> **Work task**: Once you have read the records, output them exactly.

(Stored data entries)

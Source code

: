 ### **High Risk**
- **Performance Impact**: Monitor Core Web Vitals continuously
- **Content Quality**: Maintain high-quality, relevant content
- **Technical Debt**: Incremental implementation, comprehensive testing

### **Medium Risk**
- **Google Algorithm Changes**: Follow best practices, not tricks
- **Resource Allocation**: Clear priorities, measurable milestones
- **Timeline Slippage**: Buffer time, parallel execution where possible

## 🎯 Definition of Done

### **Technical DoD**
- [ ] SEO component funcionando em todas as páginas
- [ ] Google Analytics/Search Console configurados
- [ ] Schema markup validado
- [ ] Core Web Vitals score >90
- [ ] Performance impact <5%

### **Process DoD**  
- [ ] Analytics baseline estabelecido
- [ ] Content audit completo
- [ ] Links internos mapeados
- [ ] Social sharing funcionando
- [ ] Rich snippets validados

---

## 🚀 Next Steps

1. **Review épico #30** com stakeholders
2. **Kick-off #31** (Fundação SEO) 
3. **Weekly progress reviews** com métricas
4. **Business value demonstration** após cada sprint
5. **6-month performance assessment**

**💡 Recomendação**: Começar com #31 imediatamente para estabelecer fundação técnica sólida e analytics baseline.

> **Finished task**:
Source code

: ### **High Risk**
- **Performance Impact**: Monitor Core Web Vitals continuously
- **Content Quality**: Maintain high-quality, relevant content
- **Technical Debt**: Incremental implementation, comprehensive testing

### **Medium Risk**
- **Google Algorithm Changes**: Follow best practices, not tricks
- **Resource Allocation**: Clear priorities, measurable milestones
- **Timeline Slippage**: Buffer time, parallel execution where possible

## 🎯 Definition of Done

### **Technical DoD**
- [ ] SEO component funcionando em todas as páginas
- [ ] Google Analytics/Search Console configurados
- [ ] Schema markup validado
- [ ] Core Web Vitals score >90
- [ ] Performance impact <5%

### **Process DoD**  
- [ ] Analytics baseline estabelecido
- [ ] Content audit completo
- [ ] Links internos mapeados
- [ ] Social sharing funcionando
- [ ] Rich snippets validados

---

## 🚀 Next Steps

1. **Review épico #30** com stakeholders
2. **Kick-off #31** (Fundação SEO) 
3. **Weekly progress reviews** com métricas
4. **Business value demonstration** após cada sprint
5. **6-month performance assessment**

**💡 Recomendação**: Começar com #31 imediatamente para estabelecer fundação técnica sólida e analytics baseline.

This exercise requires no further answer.